→ **WHAT THE TASK ASKS**: Exclude every picture and return the remaining entries below verbatim.
─── THE RECORDS ───
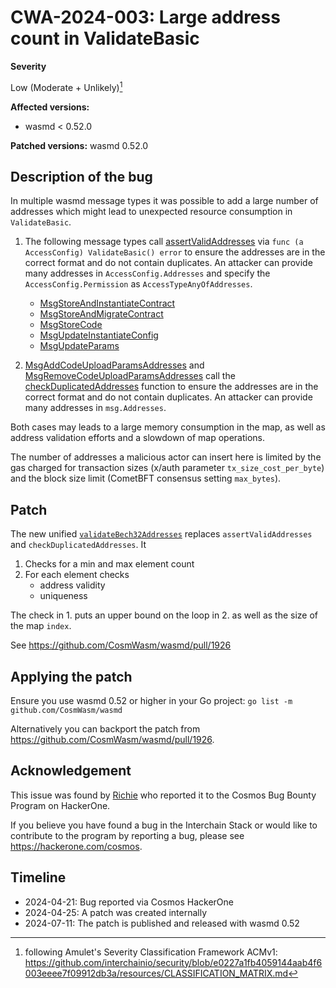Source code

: # CWA-2024-003: Large address count in ValidateBasic

**Severity**

Low (Moderate + Unlikely)[^1]

**Affected versions:**

- wasmd < 0.52.0

**Patched versions:** wasmd 0.52.0

## Description of the bug

In multiple wasmd message types it was possible to add a large number of addresses which might lead to unexpected resource consumption in `ValidateBasic`.

1. The following message types call [assertValidAddresses] via `func (a AccessConfig) ValidateBasic() error` to ensure the addresses are in the correct format and do not contain duplicates. An attacker can provide many addresses in `AccessConfig.Addresses` and specify the `AccessConfig.Permission` as `AccessTypeAnyOfAddresses`.

   - [MsgStoreAndInstantiateContract]
   - [MsgStoreAndMigrateContract]
   - [MsgStoreCode]
   - [MsgUpdateInstantiateConfig]
   - [MsgUpdateParams]

2. [MsgAddCodeUploadParamsAddresses] and [MsgRemoveCodeUploadParamsAddresses] call the [checkDuplicatedAddresses] function to ensure the addresses are in the correct format and do not contain duplicates. An attacker can provide many addresses in `msg.Addresses`.

Both cases may leads to a large memory consumption in the map, as well as address validation efforts and a slowdown of map operations.

The number of addresses a malicious actor can insert here is limited by the gas charged
for transaction sizes (x/auth parameter `tx_size_cost_per_byte`)
and the block size limit (CometBFT consensus setting `max_bytes`).

[MsgUpdateInstantiateConfig]: https://github.com/CosmWasm/wasmd/blob/v0.51.0/x/wasm/types/tx.go#L322
[MsgStoreAndInstantiateContract]: https://github.com/CosmWasm/wasmd/blob/v0.51.0/x/wasm/types/tx.go#L451
[MsgStoreAndMigrateContract]: https://github.com/CosmWasm/wasmd/blob/v0.51.0/x/wasm/types/tx.go#L539
[MsgStoreCode]: https://github.com/CosmWasm/wasmd/blob/v0.51.0/x/wasm/types/tx.go#L70
[MsgUpdateParams]: https://github.com/CosmWasm/wasmd/blob/v0.51.0/x/wasm/types/tx.go#L341
[assertValidAddresses]: https://github.com/CosmWasm/wasmd/blob/v0.51.0/x/wasm/types/params.go#L137
[MsgAddCodeUploadParamsAddresses]: https://github.com/CosmWasm/wasmd/blob/v0.51.0/x/wasm/types/tx.go#L475
[MsgRemoveCodeUploadParamsAddresses]: https://github.com/CosmWasm/wasmd/blob/v0.51.0/x/wasm/types/tx.go#L495
[checkDuplicatedAddresses]: https://github.com/CosmWasm/wasmd/blob/v0.51.0/x/wasm/types/tx.go#L500-L509

## Patch

The new unified [`validateBech32Addresses`] replaces `assertValidAddresses` and `checkDuplicatedAddresses`. It

1. Checks for a min and max element count
2. For each element checks
   - address validity
   - uniqueness

The check in 1. puts an upper bound on the loop in 2. as well as the size of the map `index`.

See https://github.com/CosmWasm/wasmd/pull/1926

[`validateBech32Addresses`]: https://github.com/CosmWasm/wasmd/blob/v0.52.0/x/wasm/types/validation.go#L102-L126

## Applying the patch

Ensure you use wasmd 0.52 or higher in your Go project:
`go list -m github.com/CosmWasm/wasmd`

Alternatively you can backport the patch from https://github.com/CosmWasm/wasmd/pull/1926.

## Acknowledgement

This issue was found by [Richie](https://github.com/sushiwushi) who reported it to the Cosmos Bug Bounty Program on
HackerOne.

If you believe you have found a bug in the Interchain Stack or would like to contribute to the
program by reporting a bug, please see <https://hackerone.com/cosmos>.

## Timeline

- 2024-04-21: Bug reported via Cosmos HackerOne
- 2024-04-25: A patch was created internally
- 2024-07-11: The patch is published and released with wasmd 0.52

[^1]: following Amulet's Severity Classification Framework ACMv1: https://github.com/interchainio/security/blob/e0227a1fb4059144aab4f6003eeee7f09912db3a/resources/CLASSIFICATION_MATRIX.md
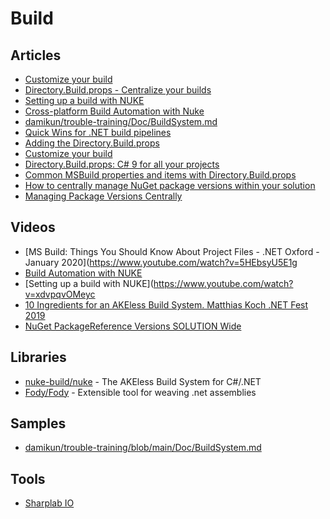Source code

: # Build

## Articles
- [Customize your build](https://docs.microsoft.com/en-us/visualstudio/msbuild/customize-your-build?view=vs-2022)
- [Directory.Build.props - Centralize your builds](https://steven-giesel.com/blogPost/f3f46814-06c9-41b7-84fa-09ebb3305ed0)
- [Setting up a build with NUKE](https://blog.codingmilitia.com/2020/10/24/2020-10-24-setting-up-a-build-with-nuke/)
- [Cross-platform Build Automation with Nuke](https://dev.to/damikun/the-cross-platform-build-automation-with-nuke-1kmc)
- [damikun/trouble-training/Doc/BuildSystem.md](https://github.com/damikun/trouble-training/blob/main/Doc/BuildSystem.md)
- [Quick Wins for .NET build pipelines](https://gsferreira.com/archive/2022/quick-wins-for-dotnet-build-pipelines/)
- [Adding the Directory.Build.props](https://gsferreira.com/archive/2018/06/versioning-net-core-applications-using-cake/)
- [Customize your build](https://docs.microsoft.com/en-us/visualstudio/msbuild/customize-your-build?view=vs-2022)
- [Directory.Build.props: C# 9 for all your projects](https://blog.johnnyreilly.com/2021/07/14/directory-build-props-c-sharp-9-for-all/)
- [Common MSBuild properties and items with Directory.Build.props](https://thomaslevesque.com/2017/09/18/common-msbuild-properties-and-items-with-directory-build-props/)
- [How to centrally manage NuGet package versions within your solution](https://www.mytechramblings.com/posts/centrally-manage-nuget-versions/)
- [Managing Package Versions Centrally](https://stu.dev/managing-package-versions-centrally/)

## Videos
- [MS Build: Things You Should Know About Project Files - .NET Oxford - January 2020](https://www.youtube.com/watch?v=5HEbsyU5E1g
- [Build Automation with NUKE](https://www.youtube.com/watch?v=PuItTaThE6c)
- [Setting up a build with NUKE](https://www.youtube.com/watch?v=xdvpqvOMeyc
- [10 Ingredients for an AKEless Build System. Matthias Koch .NET Fest 2019](https://www.youtube.com/watch?v=SVD70QYvQ6I)
- [NuGet PackageReference Versions SOLUTION Wide](https://www.youtube.com/watch?v=GolKKJmqxoc)

## Libraries
- [nuke-build/nuke](https://github.com/nuke-build/nuke) - The AKEless Build System for C#/.NET
- [Fody/Fody](https://github.com/Fody/Fody) - Extensible tool for weaving .net assemblies
## Samples
- [damikun/trouble-training/blob/main/Doc/BuildSystem.md](https://github.com/damikun/trouble-training/blob/main/Doc/BuildSystem.md)

## Tools
- [Sharplab IO](https://sharplab.io/)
───
→ **RESPONSE TO THIS TASK**:
Source code

: # CWA-2024-003: Large address count in ValidateBasic

**Severity**

Low (Moderate + Unlikely)[^1]

**Affected versions:**

- wasmd < 0.52.0

**Patched versions:** wasmd 0.52.0

## Description of the bug

In multiple wasmd message types it was possible to add a large number of addresses which might lead to unexpected resource consumption in `ValidateBasic`.

1. The following message types call [assertValidAddresses] via `func (a AccessConfig) ValidateBasic() error` to ensure the addresses are in the correct format and do not contain duplicates. An attacker can provide many addresses in `AccessConfig.Addresses` and specify the `AccessConfig.Permission` as `AccessTypeAnyOfAddresses`.

   - [MsgStoreAndInstantiateContract]
   - [MsgStoreAndMigrateContract]
   - [MsgStoreCode]
   - [MsgUpdateInstantiateConfig]
   - [MsgUpdateParams]

2. [MsgAddCodeUploadParamsAddresses] and [MsgRemoveCodeUploadParamsAddresses] call the [checkDuplicatedAddresses] function to ensure the addresses are in the correct format and do not contain duplicates. An attacker can provide many addresses in `msg.Addresses`.

Both cases may leads to a large memory consumption in the map, as well as address validation efforts and a slowdown of map operations.

The number of addresses a malicious actor can insert here is limited by the gas charged
for transaction sizes (x/auth parameter `tx_size_cost_per_byte`)
and the block size limit (CometBFT consensus setting `max_bytes`).

[MsgUpdateInstantiateConfig]: https://github.com/CosmWasm/wasmd/blob/v0.51.0/x/wasm/types/tx.go#L322
[MsgStoreAndInstantiateContract]: https://github.com/CosmWasm/wasmd/blob/v0.51.0/x/wasm/types/tx.go#L451
[MsgStoreAndMigrateContract]: https://github.com/CosmWasm/wasmd/blob/v0.51.0/x/wasm/types/tx.go#L539
[MsgStoreCode]: https://github.com/CosmWasm/wasmd/blob/v0.51.0/x/wasm/types/tx.go#L70
[MsgUpdateParams]: https://github.com/CosmWasm/wasmd/blob/v0.51.0/x/wasm/types/tx.go#L341
[assertValidAddresses]: https://github.com/CosmWasm/wasmd/blob/v0.51.0/x/wasm/types/params.go#L137
[MsgAddCodeUploadParamsAddresses]: https://github.com/CosmWasm/wasmd/blob/v0.51.0/x/wasm/types/tx.go#L475
[MsgRemoveCodeUploadParamsAddresses]: https://github.com/CosmWasm/wasmd/blob/v0.51.0/x/wasm/types/tx.go#L495
[checkDuplicatedAddresses]: https://github.com/CosmWasm/wasmd/blob/v0.51.0/x/wasm/types/tx.go#L500-L509

## Patch

The new unified [`validateBech32Addresses`] replaces `assertValidAddresses` and `checkDuplicatedAddresses`. It

1. Checks for a min and max element count
2. For each element checks
   - address validity
   - uniqueness

The check in 1. puts an upper bound on the loop in 2. as well as the size of the map `index`.

See https://github.com/CosmWasm/wasmd/pull/1926

[`validateBech32Addresses`]: https://github.com/CosmWasm/wasmd/blob/v0.52.0/x/wasm/types/validation.go#L102-L126

## Applying the patch

Ensure you use wasmd 0.52 or higher in your Go project:
`go list -m github.com/CosmWasm/wasmd`

Alternatively you can backport the patch from https://github.com/CosmWasm/wasmd/pull/1926.

## Acknowledgement

This issue was found by [Richie](https://github.com/sushiwushi) who reported it to the Cosmos Bug Bounty Program on
HackerOne.

If you believe you have found a bug in the Interchain Stack or would like to contribute to the
program by reporting a bug, please see <https://hackerone.com/cosmos>.

## Timeline

- 2024-04-21: Bug reported via Cosmos HackerOne
- 2024-04-25: A patch was created internally
- 2024-07-11: The patch is published and released with wasmd 0.52

[^1]: following Amulet's Severity Classification Framework ACMv1: https://github.com/interchainio/security/blob/e0227a1fb4059144aab4f6003eeee7f09912db3a/resources/CLASSIFICATION_MATRIX.md
Source code

: # Build

## Articles
- [Customize your build](https://docs.microsoft.com/en-us/visualstudio/msbuild/customize-your-build?view=vs-2022)
- [Directory.Build.props - Centralize your builds](https://steven-giesel.com/blogPost/f3f46814-06c9-41b7-84fa-09ebb3305ed0)
- [Setting up a build with NUKE](https://blog.codingmilitia.com/2020/10/24/2020-10-24-setting-up-a-build-with-nuke/)
- [Cross-platform Build Automation with Nuke](https://dev.to/damikun/the-cross-platform-build-automation-with-nuke-1kmc)
- [damikun/trouble-training/Doc/BuildSystem.md](https://github.com/damikun/trouble-training/blob/main/Doc/BuildSystem.md)
- [Quick Wins for .NET build pipelines](https://gsferreira.com/archive/2022/quick-wins-for-dotnet-build-pipelines/)
- [Adding the Directory.Build.props](https://gsferreira.com/archive/2018/06/versioning-net-core-applications-using-cake/)
- [Customize your build](https://docs.microsoft.com/en-us/visualstudio/msbuild/customize-your-build?view=vs-2022)
- [Directory.Build.props: C# 9 for all your projects](https://blog.johnnyreilly.com/2021/07/14/directory-build-props-c-sharp-9-for-all/)
- [Common MSBuild properties and items with Directory.Build.props](https://thomaslevesque.com/2017/09/18/common-msbuild-properties-and-items-with-directory-build-props/)
- [How to centrally manage NuGet package versions within your solution](https://www.mytechramblings.com/posts/centrally-manage-nuget-versions/)
- [Managing Package Versions Centrally](https://stu.dev/managing-package-versions-centrally/)

## Videos
- [MS Build: Things You Should Know About Project Files - .NET Oxford - January 2020](https://www.youtube.com/watch?v=5HEbsyU5E1g
- [Build Automation with NUKE](https://www.youtube.com/watch?v=PuItTaThE6c)
- [Setting up a build with NUKE](https://www.youtube.com/watch?v=xdvpqvOMeyc
- [10 Ingredients for an AKEless Build System. Matthias Koch .NET Fest 2019](https://www.youtube.com/watch?v=SVD70QYvQ6I)
- [NuGet PackageReference Versions SOLUTION Wide](https://www.youtube.com/watch?v=GolKKJmqxoc)

## Libraries
- [nuke-build/nuke](https://github.com/nuke-build/nuke) - The AKEless Build System for C#/.NET
- [Fody/Fody](https://github.com/Fody/Fody) - Extensible tool for weaving .net assemblies
## Samples
- [damikun/trouble-training/blob/main/Doc/BuildSystem.md](https://github.com/damikun/trouble-training/blob/main/Doc/BuildSystem.md)

## Tools
- [Sharplab IO](https://sharplab.io/)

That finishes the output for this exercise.